### Data to examine
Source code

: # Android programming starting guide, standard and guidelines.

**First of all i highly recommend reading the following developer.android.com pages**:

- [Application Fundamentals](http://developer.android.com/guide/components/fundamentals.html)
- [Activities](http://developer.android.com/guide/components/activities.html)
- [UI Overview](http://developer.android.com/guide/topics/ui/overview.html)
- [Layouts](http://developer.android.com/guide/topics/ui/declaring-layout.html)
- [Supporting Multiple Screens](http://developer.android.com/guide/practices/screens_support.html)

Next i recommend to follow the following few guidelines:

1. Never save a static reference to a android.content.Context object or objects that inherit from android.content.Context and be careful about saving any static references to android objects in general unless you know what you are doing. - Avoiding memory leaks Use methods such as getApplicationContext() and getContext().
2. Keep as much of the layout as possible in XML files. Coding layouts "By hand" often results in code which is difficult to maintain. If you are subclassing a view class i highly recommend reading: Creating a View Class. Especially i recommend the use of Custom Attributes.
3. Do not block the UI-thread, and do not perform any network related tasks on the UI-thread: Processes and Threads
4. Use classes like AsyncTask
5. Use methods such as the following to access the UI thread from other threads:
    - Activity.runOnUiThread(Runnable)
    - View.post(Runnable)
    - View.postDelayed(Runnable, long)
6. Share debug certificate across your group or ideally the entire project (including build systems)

### Problem to solve
Exactly reproduce the lines beginning with the one that contains "- Activity.runOnUiThread(Runnable)" and ending with the last line of the material, both included. Leave out everything else.

### The answer
    - Activity.runOnUiThread(Runnable)
    - View.post(Runnable)
    - View.postDelayed(Runnable, long)
6. Share debug certificate across your group or ideally the entire project (including build systems)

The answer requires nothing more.